"Смеховой мир" Древней Руси | страница 50
У Аввакума было, как я уже сказал, особое чувство комичности ситуации, комичности действия и характеров, специфическая наблюдательность. Аввакум был своеобразным комедийным режиссером. В своих советах — как вести себя православному «старолюбцу» со священником-никонианином в тех или иных случаях — он дает подробные указания прямо-таки театрального характера.

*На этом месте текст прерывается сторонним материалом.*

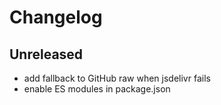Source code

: # Changelog

## Unreleased

- add fallback to GitHub raw when jsdelivr fails
- enable ES modules in package.json
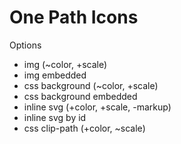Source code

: # One Path Icons

Options

- img (~color, +scale)
- img embedded
- css background (~color, +scale)
- css background embedded
- inline svg  (+color, +scale, -markup)
- inline svg by id
- css clip-path (+color, ~scale)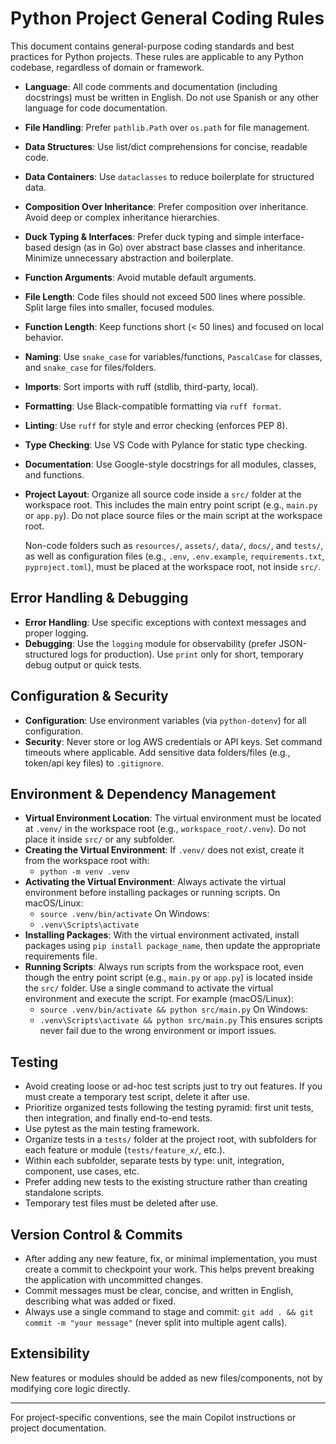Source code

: # Python Project General Coding Rules

This document contains general-purpose coding standards and best practices for Python projects. These rules are applicable to any Python codebase, regardless of domain or framework.

- **Language**: All code comments and documentation (including docstrings) must be written in English. Do not use Spanish or any other language for code documentation.
- **File Handling**: Prefer `pathlib.Path` over `os.path` for file management.
- **Data Structures**: Use list/dict comprehensions for concise, readable code.
- **Data Containers**: Use `dataclasses` to reduce boilerplate for structured data.
- **Composition Over Inheritance**: Prefer composition over inheritance. Avoid deep or complex inheritance hierarchies.
- **Duck Typing & Interfaces**: Prefer duck typing and simple interface-based design (as in Go) over abstract base classes and inheritance. Minimize unnecessary abstraction and boilerplate.
- **Function Arguments**: Avoid mutable default arguments.
- **File Length**: Code files should not exceed 500 lines where possible. Split large files into smaller, focused modules.
- **Function Length**: Keep functions short (< 50 lines) and focused on local behavior.
- **Naming**: Use `snake_case` for variables/functions, `PascalCase` for classes, and `snake_case` for files/folders.
- **Imports**: Sort imports with ruff (stdlib, third-party, local).
- **Formatting**: Use Black-compatible formatting via `ruff format`.
- **Linting**: Use `ruff` for style and error checking (enforces PEP 8).
- **Type Checking**: Use VS Code with Pylance for static type checking.
- **Documentation**: Use Google-style docstrings for all modules, classes, and functions.
- **Project Layout**: Organize all source code inside a `src/` folder at the workspace root. This includes the main entry point script (e.g., `main.py` or `app.py`). Do not place source files or the main script at the workspace root.

  Non-code folders such as `resources/`, `assets/`, `data/`, `docs/`, and `tests/`, as well as configuration files (e.g., `.env`, `.env.example`, `requirements.txt`, `pyproject.toml`), must be placed at the workspace root, not inside `src/`.

## Error Handling & Debugging
- **Error Handling**: Use specific exceptions with context messages and proper logging.
- **Debugging**: Use the `logging` module for observability (prefer JSON-structured logs for production). Use `print` only for short, temporary debug output or quick tests.

## Configuration & Security
- **Configuration**: Use environment variables (via `python-dotenv`) for all configuration.
- **Security**: Never store or log AWS credentials or API keys. Set command timeouts where applicable. Add sensitive data folders/files (e.g., token/api key files) to `.gitignore`.


## Environment & Dependency Management
- **Virtual Environment Location**: The virtual environment must be located at `.venv/` in the workspace root (e.g., `workspace_root/.venv`). Do not place it inside `src/` or any subfolder.
- **Creating the Virtual Environment**: If `.venv/` does not exist, create it from the workspace root with:
  - `python -m venv .venv`
- **Activating the Virtual Environment**: Always activate the virtual environment before installing packages or running scripts. On macOS/Linux:
  - `source .venv/bin/activate`
  On Windows:
  - `.venv\Scripts\activate`
- **Installing Packages**: With the virtual environment activated, install packages using `pip install package_name`, then update the appropriate requirements file.
- **Running Scripts**: Always run scripts from the workspace root, even though the entry point script (e.g., `main.py` or `app.py`) is located inside the `src/` folder. Use a single command to activate the virtual environment and execute the script. For example (macOS/Linux):
  - `source .venv/bin/activate && python src/main.py`
  On Windows:
  - `.venv\Scripts\activate && python src/main.py`
  This ensures scripts never fail due to the wrong environment or import issues.


## Testing
- Avoid creating loose or ad-hoc test scripts just to try out features. If you must create a temporary test script, delete it after use.
- Prioritize organized tests following the testing pyramid: first unit tests, then integration, and finally end-to-end tests.
- Use pytest as the main testing framework.
- Organize tests in a `tests/` folder at the project root, with subfolders for each feature or module (`tests/feature_x/`, etc.).
- Within each subfolder, separate tests by type: unit, integration, component, use cases, etc.
- Prefer adding new tests to the existing structure rather than creating standalone scripts.
- Temporary test files must be deleted after use.


## Version Control & Commits
- After adding any new feature, fix, or minimal implementation, you must create a commit to checkpoint your work. This helps prevent breaking the application with uncommitted changes.
- Commit messages must be clear, concise, and written in English, describing what was added or fixed.
- Always use a single command to stage and commit: `git add . && git commit -m "your message"` (never split into multiple agent calls).

## Extensibility
New features or modules should be added as new files/components, not by modifying core logic directly.

---

For project-specific conventions, see the main Copilot instructions or project documentation.
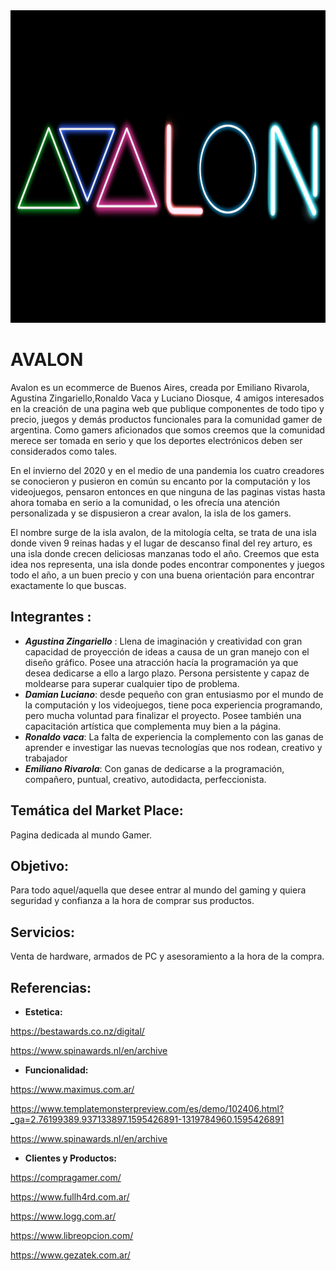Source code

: <img src="Desing/logo.jpg" width=900px height=500px>

# AVALON
Avalon es un ecommerce de Buenos Aires, creada por Emiliano Rivarola, Agustina Zingariello,Ronaldo Vaca y Luciano Diosque, 4 amigos interesados en la creación de una pagina web que publique componentes de todo tipo y precio, juegos y demás productos funcionales para la comunidad gamer de argentina.
Como gamers aficionados que somos creemos que la comunidad merece ser tomada en serio y que los deportes electrónicos deben ser considerados como tales.


En el invierno del 2020 y en el medio de una pandemia los cuatro creadores se conocieron y pusieron en común su encanto por la computación y los videojuegos, pensaron entonces en que ninguna de las paginas vistas hasta ahora tomaba en serio a la comunidad, o les ofrecía una atención personalizada y se dispusieron a crear avalon, la isla de los gamers.


El nombre surge de la isla avalon, de la mitología celta, se trata de una isla donde viven 9 reinas hadas y el lugar de descanso final del rey arturo, es una isla donde crecen deliciosas manzanas todo el año.
Creemos que esta idea nos representa, una isla donde podes encontrar componentes y juegos todo el año, a un buen precio y con una buena orientación para encontrar exactamente lo que buscas.


## Integrantes :

- **_Agustina Zingariello_** : Llena de imaginación y creatividad con gran capacidad de proyección de ideas a causa de un gran manejo con el diseño gráfico. Posee una atracción hacía la programación ya que desea dedicarse a ello a largo plazo. Persona persistente y capaz de moldearse para superar cualquier tipo de problema.
- **_Damian Luciano_**: desde pequeño con gran entusiasmo por el mundo de la computación y los videojuegos, tiene poca experiencia programando, pero mucha voluntad para finalizar el proyecto. Posee también una capacitación artística que complementa muy bien a la página.
- **_Ronaldo vaca_**: La falta de experiencia la complemento con las ganas de aprender e investigar las nuevas tecnologías que nos rodean, creativo y trabajador
- **_Emiliano Rivarola_**: Con ganas de dedicarse a la programación, compañero, puntual, creativo, autodidacta, perfeccionista.

## Temática del Market Place:
Pagina dedicada al mundo Gamer.

## Objetivo:

Para todo aquel/aquella que desee entrar al mundo del gaming y quiera seguridad y confianza a la hora de comprar sus productos.

## Servicios:
Venta de hardware, armados de PC y asesoramiento a la hora de la compra.

## Referencias:

- **Estetica:**  

https://bestawards.co.nz/digital/ 

https://www.spinawards.nl/en/archive

- **Funcionalidad:**

https://www.maximus.com.ar/ 

https://www.templatemonsterpreview.com/es/demo/102406.html?_ga=2.76199389.937133897.1595426891-1319784960.1595426891  

https://www.spinawards.nl/en/archive 

- **Clientes y Productos:**

https://compragamer.com/  

https://www.fullh4rd.com.ar/  

https://www.logg.com.ar/ 

https://www.libreopcion.com/

https://www.gezatek.com.ar/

Так, например, в «Ответе о причастии» Аввакум предлагает следующий шуточный выход из положения, когда от «старолюбца» потребуют исповеди и причастия в никонианской церкви: «А исповедатца пошто итти к никониянину? Аще нужда и привлечет тя, и ты с ним в церкви-той сказки сказывай: как лисица у крестьянина куры крала, — прости-де, батюшко, я-де не отгнал; и как собаки на волков лают, — прости-де, батюшка, я-де в конуру собаки-той не запер. Да он сидя исповедывает, а ты ляг перед ним, да и ноги вверх подыми, да слюны иснустн, так он и сам от тебя побежит: черная-де немоч ударила. Простите-су, бога ради, согрешил я пред вами. А што?» (там же, с. 839). Последний вопрос удивителен: Аввакум как бы ищет реакции читателя на свою комическую сцену: выполнима ли она.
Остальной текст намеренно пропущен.